Tribunal Administratif de Châlons-en-Champagne — Décision N° TA51-2401004

mercredi 24 juillet 2024

JuridictionTribunal Administratif de Châlons-en-Champagne
SectionTribunal Administratif de Châlons-en-Champagne
N° DossierTA51-2401004
TypeOrdonnance
RecoursExcès de pouvoir

Texte intégral

Vu la procédure suivante :

Par une requête et des pièces complémentaires, enregistrées les 22 avril 2024, 17 mai 2024 et 23 mai 2024, M. A B doit être regardé comme demandant au tribunal d'annuler l'arrêté du 28 mars 2024 par lequel le maire de Courtenot ne s'est pas, au nom de l'Etat, opposé à la déclaration de travaux déposée par la société Free Mobile en vue de l'installation d'une antenne relais de téléphonie mobile sur un terrain situé lieu-dit Le Bas Le Vignes à Courtenot.

Vu les autres pièces du dossier.

Vu :

- le code de l'urbanisme ;

- le code de justice administrative.

Considérant ce qui suit :

1. Aux termes de l'article R. 222-1 du code de justice administrative : " () les présidents de formation de jugement des tribunaux () peuvent, par ordonnance : / () 4° Rejeter les requêtes manifestement irrecevables, lorsque la juridiction n'est pas tenue d'inviter leur auteur à les régulariser ou qu'elles n'ont pas été régularisées à l'expiration du délai imparti par une demande en ce sens ; () ".

2. Aux termes de l'article R. 600-1 du code de l'urbanisme : " En cas () de recours contentieux à l'encontre () d'une décision relative à l'occupation ou l'utilisation du sol régie par le présent code, () l'auteur du recours est tenu, à peine d'irrecevabilité, de notifier son recours à l'auteur de la décision et au titulaire de l'autorisation. () / La notification prévue au précédent alinéa doit intervenir par lettre recommandée avec accusé de réception, dans un délai de quinze jours francs à compter du dépôt () du recours. / La notification du recours à l'auteur de la décision et, s'il y a lieu, au titulaire de l'autorisation est réputée accomplie à la date d'envoi de la lettre recommandée avec accusé de réception. Cette date est établie par le certificat de dépôt de la lettre recommandée auprès des services postaux. () ".

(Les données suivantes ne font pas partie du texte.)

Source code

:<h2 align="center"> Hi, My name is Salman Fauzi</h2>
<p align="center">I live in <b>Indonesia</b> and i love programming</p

3. Il appartient à l'auteur d'un recours contentieux tendant à l'annulation d'une décision de non-opposition à déclaration de travaux d'adresser au greffe de la juridiction où le recours contentieux a été enregistré la preuve de la notification de ce recours à l'auteur de la décision contestée et au titulaire de l'autorisation. Il appartient au juge, au besoin d'office, de rejeter le recours comme irrecevable, lorsque son auteur, après y avoir été invité par lui, n'a pas justifié de l'accomplissement des formalités requises par les dispositions de l'article R. 600-1 du code de l'urbanisme.

4. La requête de M. B tendant à l'annulation de l'arrêté du 28 mars 2024 par lequel le maire de Courtenot ne s'est pas, au nom de l'Etat, opposé à la déclaration de travaux déposée par la société Free Mobile en vue de l'installation d'une antenne relais de téléphonie mobile sur un terrain situé lieu-dit Le Bas Le Vignes à Courtenot a été enregistrée au greffe du tribunal le 22 avril 2024. M. B a été invité par le tribunal, par un courrier du 14 mai 2024, notifié par lettre recommandée avec accusé de réception le 17 mai 2024, à justifier de l'accomplissement des formalités requises par l'article R. 600-1 du code de l'urbanisme, dans un délai de quinze jours. Si le requérant a produit des pièces afférentes à une information reçue par la société Free Mobile le 18 avril 2024, il n'a en tout état de cause apporté aucune pièce relative à la notification du recours contentieux à l'auteur de la décision contestée. Par suite, en l'absence d'accomplissement des formalités prévues à l'article R. 600-1 du code de l'urbanisme, la requête de M. B est entachée d'une irrecevabilité manifeste.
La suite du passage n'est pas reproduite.